Más normalizado que el consumo de estas bebidas con alcohol en México es el consumo de refrescos. Y esto se debe a que nuestro país ha sido víctima de una de las expresiones más devastadoras de la publicidad depredadora, la publicidad de Coca-Cola. Esta publicidad depredadora de Coca-Cola, junto con su carácter adictivo y sus estrategias de penetración, han hecho de nuestra población la mayor consumidora de esta marca en el planeta, un hecho que ha contribuido de manera determinante a que tengamos unos de las mayores incidencias de obesidad y diabetes en el mundo. Esta publicidad alcanza otro nivel con la Copa Mundial, una copa que es acompañada de la publicidad invasiva de esta bebida.
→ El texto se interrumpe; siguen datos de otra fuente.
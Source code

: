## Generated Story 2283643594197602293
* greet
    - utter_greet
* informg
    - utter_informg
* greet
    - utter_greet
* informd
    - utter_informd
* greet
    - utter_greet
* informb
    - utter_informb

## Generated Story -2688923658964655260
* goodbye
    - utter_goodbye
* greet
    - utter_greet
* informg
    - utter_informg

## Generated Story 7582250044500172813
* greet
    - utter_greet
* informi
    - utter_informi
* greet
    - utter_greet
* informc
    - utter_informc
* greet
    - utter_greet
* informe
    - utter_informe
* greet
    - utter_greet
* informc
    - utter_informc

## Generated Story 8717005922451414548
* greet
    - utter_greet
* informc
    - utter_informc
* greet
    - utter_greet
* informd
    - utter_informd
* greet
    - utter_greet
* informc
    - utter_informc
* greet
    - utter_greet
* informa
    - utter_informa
En su gira por el país, si usted desea acercarse a la copa, verla, tiene que dar sus datos a la empresa Coca-Cola y aceptar recibir publicidad, promociones e información que esta corporación desee enviarle. Es decir, la Copa es un señuelo para que la gente llegue, le saquen sus datos y sea objeto de estrategias publicitarias directas por parte de la refresquera.
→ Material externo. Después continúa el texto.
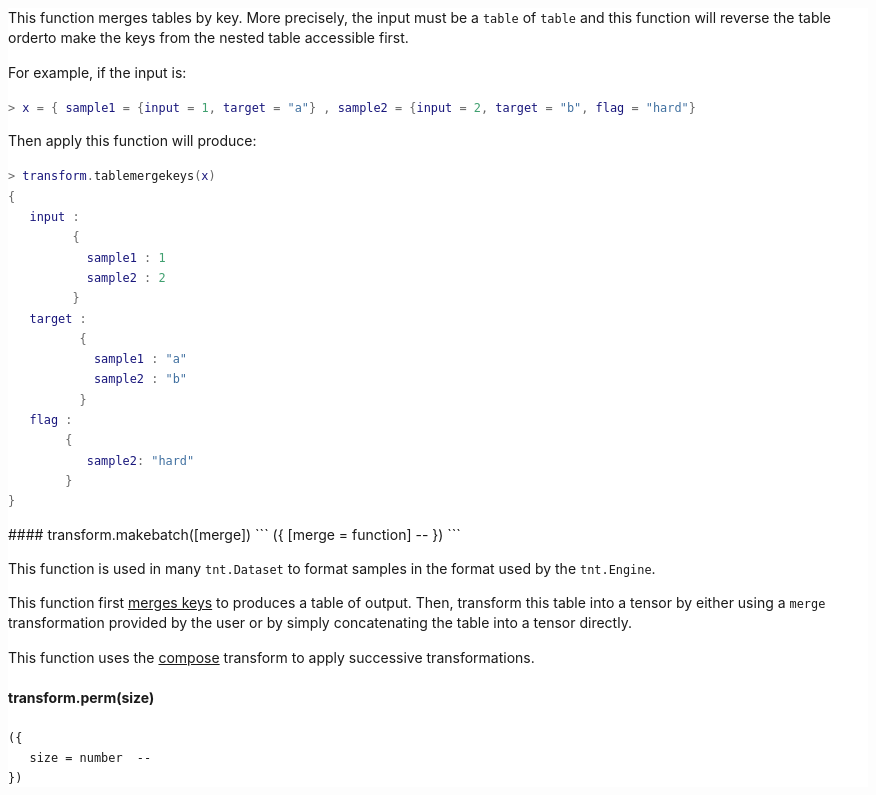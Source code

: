This function merges tables by key. More precisely, the input must be a
`table` of `table` and this function will reverse the table orderto
make the keys from the nested table accessible first.

For example, if the input is:
```lua
> x = { sample1 = {input = 1, target = "a"} , sample2 = {input = 2, target = "b", flag = "hard"}
```
Then apply this function will produce:
```lua
> transform.tablemergekeys(x)
{
   input :
         {
           sample1 : 1
           sample2 : 2
         }
   target :
          {
            sample1 : "a"
            sample2 : "b"
          }
   flag :
        {
           sample2: "hard"
        }
}
```
<a name = "transform.makebatch">
#### transform.makebatch([merge])
```
({
  [merge = function]  -- 
})
```

This function is used in many `tnt.Dataset` to format
samples in the format used by the `tnt.Engine`.

This function first [merges keys](#transform.tablemergekeys) to
produces a table of output. Then, transform this table into a tensor by
either using a `merge` transformation provided by the user or by
simply concatenating the table into a tensor directly.

This function uses the [compose](#transform.compose) transform to apply
successive transformations.
<a name = "transform.perm">
#### transform.perm(size)
```
({
   size = number  -- 
})
```
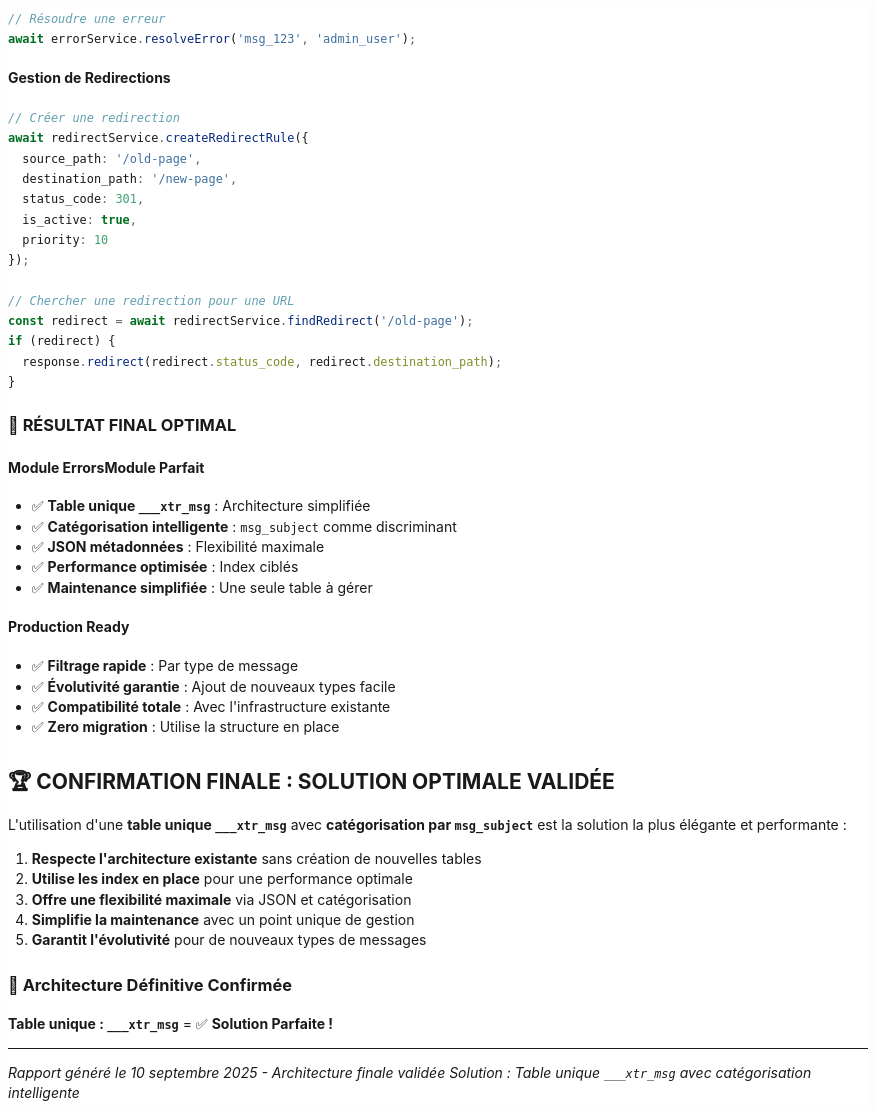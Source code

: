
 ```typescript
// Résoudre une erreur
await errorService.resolveError('msg_123', 'admin_user');
```

#### **Gestion de Redirections**
```typescript
// Créer une redirection
await redirectService.createRedirectRule({
  source_path: '/old-page',
  destination_path: '/new-page',
  status_code: 301,
  is_active: true,
  priority: 10
});

// Chercher une redirection pour une URL
const redirect = await redirectService.findRedirect('/old-page');
if (redirect) {
  response.redirect(redirect.status_code, redirect.destination_path);
}
```

### 🎉 **RÉSULTAT FINAL OPTIMAL**

#### **Module ErrorsModule Parfait**
- ✅ **Table unique `___xtr_msg`** : Architecture simplifiée
- ✅ **Catégorisation intelligente** : `msg_subject` comme discriminant
- ✅ **JSON métadonnées** : Flexibilité maximale
- ✅ **Performance optimisée** : Index ciblés
- ✅ **Maintenance simplifiée** : Une seule table à gérer

#### **Production Ready**
- ✅ **Filtrage rapide** : Par type de message
- ✅ **Évolutivité garantie** : Ajout de nouveaux types facile
- ✅ **Compatibilité totale** : Avec l'infrastructure existante
- ✅ **Zero migration** : Utilise la structure en place

## 🏆 **CONFIRMATION FINALE : SOLUTION OPTIMALE VALIDÉE**

L'utilisation d'une **table unique `___xtr_msg`** avec **catégorisation par `msg_subject`** est la solution la plus élégante et performante :

1. **Respecte l'architecture existante** sans création de nouvelles tables
2. **Utilise les index en place** pour une performance optimale  
3. **Offre une flexibilité maximale** via JSON et catégorisation
4. **Simplifie la maintenance** avec un point unique de gestion
5. **Garantit l'évolutivité** pour de nouveaux types de messages

### 🎯 **Architecture Définitive Confirmée**
**Table unique : `___xtr_msg`** = ✅ **Solution Parfaite !**

---
*Rapport généré le 10 septembre 2025 - Architecture finale validée*
*Solution : Table unique `___xtr_msg` avec catégorisation intelligente*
La Copa Cola nada bueno nos traerá, una herencia que nos dejó Peña Nieto y frente a la cual, este gobierno no ha sabido establecer una distancia prudente. Se vivirán las consecuencias, la normalización aún mayor de su consumo, reforzándose su maquillaje de saludable asociándose al deporte…se podrá decir que no hay “copa sin cola”. Otro aspecto de la publicidad depredadora es justamente el asociar la publicidad de un producto que representa un daño a la salud con eventos y valores que le permiten maquillarse de salud, juventud, felicidad, cuando lo que produce es sobrepeso, obesidad, daños al riñón, al hígado, a los huesos, extracción masiva de agua y contaminación con plásticos. Se trata de una publicidad depredadora, el espíritu de la propia corporación.